— WHAT YOU WILL DO —
Filter the entries that follow, copying every line in which the word "cdot" appears.

(INPUT RECORDS Opens)

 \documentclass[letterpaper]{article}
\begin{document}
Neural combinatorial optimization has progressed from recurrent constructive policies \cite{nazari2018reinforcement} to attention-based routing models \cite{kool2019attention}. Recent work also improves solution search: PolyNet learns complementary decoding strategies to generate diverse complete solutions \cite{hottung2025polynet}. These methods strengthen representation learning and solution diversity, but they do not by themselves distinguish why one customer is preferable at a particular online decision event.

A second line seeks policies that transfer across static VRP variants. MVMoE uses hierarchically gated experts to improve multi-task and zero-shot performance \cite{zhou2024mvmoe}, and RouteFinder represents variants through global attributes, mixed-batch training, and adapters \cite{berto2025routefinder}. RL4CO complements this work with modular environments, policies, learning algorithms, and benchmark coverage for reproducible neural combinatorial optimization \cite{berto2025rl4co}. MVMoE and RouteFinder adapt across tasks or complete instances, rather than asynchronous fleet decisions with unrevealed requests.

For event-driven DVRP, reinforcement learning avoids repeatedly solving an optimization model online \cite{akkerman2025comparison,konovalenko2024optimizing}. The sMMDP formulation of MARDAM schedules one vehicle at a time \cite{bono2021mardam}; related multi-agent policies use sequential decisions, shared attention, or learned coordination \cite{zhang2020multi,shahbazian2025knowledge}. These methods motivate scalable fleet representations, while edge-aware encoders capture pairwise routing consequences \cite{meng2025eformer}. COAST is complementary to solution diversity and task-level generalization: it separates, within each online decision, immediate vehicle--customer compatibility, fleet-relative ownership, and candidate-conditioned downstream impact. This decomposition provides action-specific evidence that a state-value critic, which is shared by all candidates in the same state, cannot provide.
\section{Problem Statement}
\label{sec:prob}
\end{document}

(INPUT RECORDS Closes)
(INPUT RECORDS Opens)

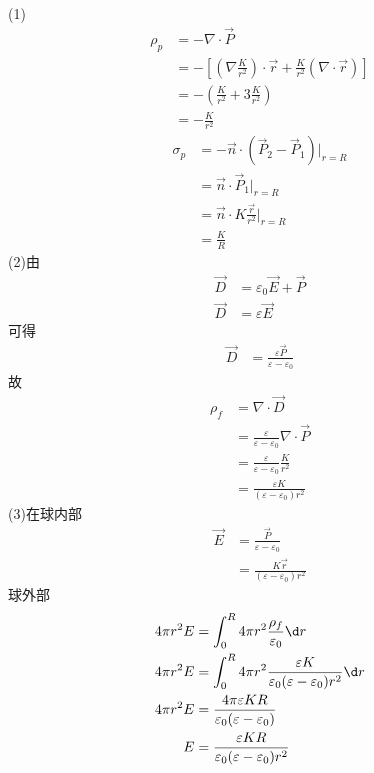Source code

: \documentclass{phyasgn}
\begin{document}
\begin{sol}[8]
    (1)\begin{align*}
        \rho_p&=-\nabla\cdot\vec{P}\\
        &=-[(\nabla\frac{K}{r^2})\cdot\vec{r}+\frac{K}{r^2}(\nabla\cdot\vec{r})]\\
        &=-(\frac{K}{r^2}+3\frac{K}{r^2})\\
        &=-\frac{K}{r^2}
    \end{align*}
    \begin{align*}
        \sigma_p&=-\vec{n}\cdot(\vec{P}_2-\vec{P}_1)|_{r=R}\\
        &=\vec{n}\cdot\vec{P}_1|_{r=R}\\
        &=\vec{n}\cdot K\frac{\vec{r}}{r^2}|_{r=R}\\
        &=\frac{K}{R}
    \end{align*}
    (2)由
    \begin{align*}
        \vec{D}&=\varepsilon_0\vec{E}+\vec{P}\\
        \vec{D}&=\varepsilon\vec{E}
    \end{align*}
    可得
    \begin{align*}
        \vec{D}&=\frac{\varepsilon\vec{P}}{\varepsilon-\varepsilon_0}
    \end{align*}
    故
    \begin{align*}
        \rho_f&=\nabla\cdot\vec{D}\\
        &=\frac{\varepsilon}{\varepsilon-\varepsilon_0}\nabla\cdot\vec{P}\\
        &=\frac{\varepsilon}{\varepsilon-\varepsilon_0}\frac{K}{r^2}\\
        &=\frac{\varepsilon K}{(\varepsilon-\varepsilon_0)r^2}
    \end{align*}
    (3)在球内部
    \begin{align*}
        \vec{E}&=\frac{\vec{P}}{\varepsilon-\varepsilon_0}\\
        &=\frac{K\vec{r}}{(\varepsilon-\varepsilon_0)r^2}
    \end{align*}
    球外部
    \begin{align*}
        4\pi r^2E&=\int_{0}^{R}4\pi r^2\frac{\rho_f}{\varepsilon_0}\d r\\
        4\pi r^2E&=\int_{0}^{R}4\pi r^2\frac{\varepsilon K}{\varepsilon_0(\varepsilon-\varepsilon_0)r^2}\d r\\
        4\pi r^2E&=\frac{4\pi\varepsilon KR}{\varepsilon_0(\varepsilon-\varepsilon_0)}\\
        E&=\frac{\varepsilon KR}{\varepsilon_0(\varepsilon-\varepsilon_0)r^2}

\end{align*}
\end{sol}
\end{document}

(INPUT RECORDS Closes)

— COMPLETED TASK —
        \rho_p&=-\nabla\cdot\vec{P}\\
        &=-[(\nabla\frac{K}{r^2})\cdot\vec{r}+\frac{K}{r^2}(\nabla\cdot\vec{r})]\\
        \sigma_p&=-\vec{n}\cdot(\vec{P}_2-\vec{P}_1)|_{r=R}\\
        &=\vec{n}\cdot\vec{P}_1|_{r=R}\\
        &=\vec{n}\cdot K\frac{\vec{r}}{r^2}|_{r=R}\\
        \rho_f&=\nabla\cdot\vec{D}\\
        &=\frac{\varepsilon}{\varepsilon-\varepsilon_0}\nabla\cdot\vec{P}\\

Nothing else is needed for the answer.